(Don't) Become A Guerilla Chef

(Don't) Become A Guerilla Chef

Please think of your coworkers!
I admit it, I enjoyed Brian Palmer's article in Slate about how you too can become a guerilla chef. As Palmer explains, this basically involves bringing a hot plate and an electric fry pan into your office, closing the door, and cooking yourself a proper lunch from fresh ingredients.
 
The first and most obvious point to be made here is, how many people actually work in offices anymore? How many people actually have a door that they can close, versus a cubicle? In my (completely off-the-cuff) estimation, only about 2% of America's total work force can bring in a hot plate and close the door. The rest are working in cubicles, restaurants, auto shops, industrial plants, driving trucks, etc. So this strategy is, strictly from a statistical standpoint, a tool of the cultural elite. 

Which is to say, if you have an office with a door that closes, what are you doing bothering with a hot plate? Just go buy lunch at a fancy restaurant like all the other white male middle management dudes!
 
I kid because I love.
 
Seriously though, there are a lot of reasons to prepare your own lunch. I'm a big fan of frugality, regardless of your income level. But why shun the office kitchen? Sure, the décor may leave something to be desired. But what kind of snob first acknowledges the class distinction between "those who eat in the office kitchen" and "those who do not," then asserts that "Nothing worth eating has ever come out of an office kitchen."
 
I wonder, if Palmer objects so much to the office kitchen's "[reek] of stale, microwaved cheese," whether he has stopped to consider what his office mates might think about the way that his lunch "let[s] the office fill with the aroma of sautéed garlic and chopped cilantro." He may believe that by closing his door, he is trapping all the smell inside (and how selfish of him).

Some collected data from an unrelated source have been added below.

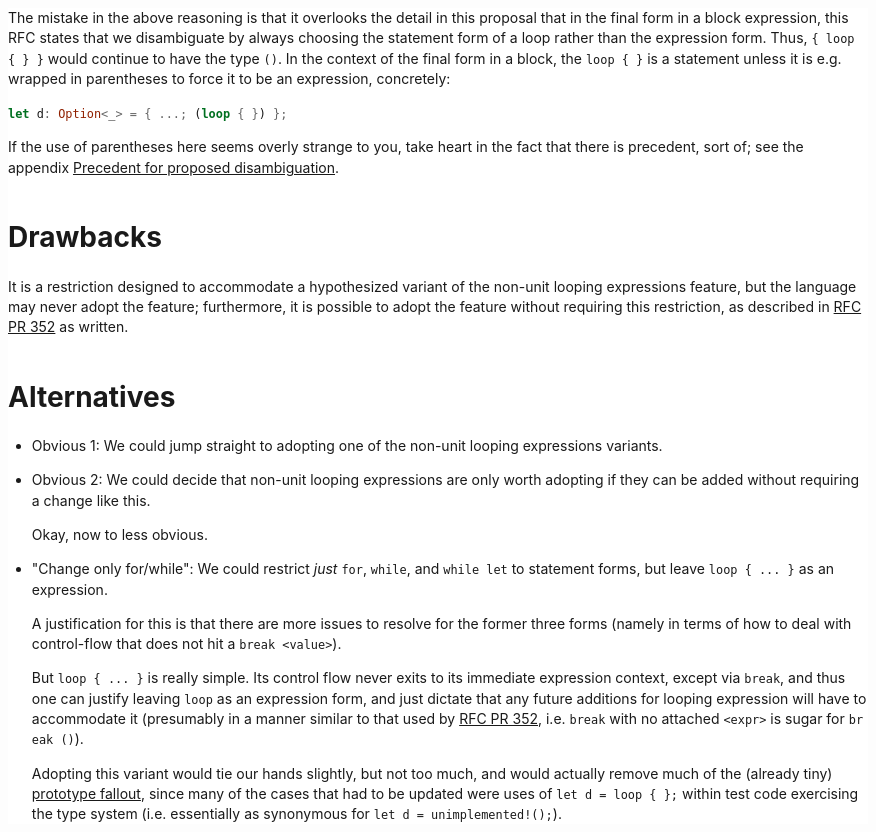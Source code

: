 The mistake in the above reasoning is that it overlooks the detail in
this proposal that in the final form in a block expression, this RFC
states that we disambiguate by always choosing the statement form of a
loop rather than the expression form. Thus, `{ loop { } }` would
continue to have the type `()`. In the context of the final form in a
block, the `loop { }` is a statement unless it is e.g. wrapped in
parentheses to force it to be an expression, concretely:

```rust
let d: Option<_> = { ...; (loop { }) };
```

If the use of parentheses here seems overly strange to you,
take heart in the fact that there is precedent, sort of;
see the appendix [Precedent for proposed disambiguation].

# Drawbacks

It is a restriction designed to accommodate a hypothesized variant of
the non-unit looping expressions feature, but the language may never
adopt the feature; furthermore, it is possible to adopt the feature
without requiring this restriction, as described in [RFC PR 352] as
written.

# Alternatives

  * Obvious 1: We could jump straight to adopting one of the non-unit
    looping expressions variants.

  * Obvious 2: We could decide that non-unit looping expressions are
    only worth adopting if they can be added without requiring a change
    like this.

    Okay, now to less obvious.

  * "Change only for/while": We could restrict *just* `for`, `while`,
    and `while let` to
    statement forms, but leave `loop { ... }` as an expression.

    A justification for this is that there are more issues to resolve
    for the former three forms (namely in terms of how to deal with
    control-flow that does not hit a `break <value>`).

    But `loop { ... }` is really simple. Its control flow never exits
    to its immediate expression context, except via `break`, and thus
    one can justify leaving `loop` as an expression form, and just
    dictate that any future additions for looping expression will
    have to accommodate it (presumably in a manner similar to that used
    by [RFC PR 352], i.e. `break` with no attached `<expr>` is sugar
    for `break ()`).

    Adopting this variant would tie our hands slightly, but not
    too much, and would actually remove much of the (already
    tiny) [prototype fallout], since many of the cases that
    had to be updated were uses of `let d = loop { };`
    within test code exercising the type system
    (i.e. essentially as synonymous for `let d = unimplemented!();`).


[RFC PR 352]: https://github.com/rust-lang/rfcs/pull/352
[prototype fallout]: https://github.com/pnkfelix/rust/compare/c1e2151e2b5fd88c4d335a1671c373845b95a675...32c5726452ff875694c4aed81b87206faadcb640
[prototype parser changes]: https://github.com/pnkfelix/rust/commit/c1e2151e2b5fd88c4d335a1671c373845b95a675
[Does this change accomplish nothing]: #does-this-change-accomplish-nothing
[Precedent for proposed disambiguation]: #precedent-for-proposed-disambiguation
[minuend]: http://en.wikipedia.org/wiki/Subtraction#Notation_and_terminology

But he is wrong. An office is not an airtight containment unit. 
 
Everyone else, I assure you, can smell what Mr. Palmer is cooking. The fact that they pretend not to notice is just a measure of their patience. Of the patience for every lowly cubicle worker for the eccentricities of their supervisors.
 
However, I do love the idea of walking out of the office onto the industrial park lawn and firing up an improvised Sterno can stove in order to cook your lunch. If you actually do this, please let me know how it goes!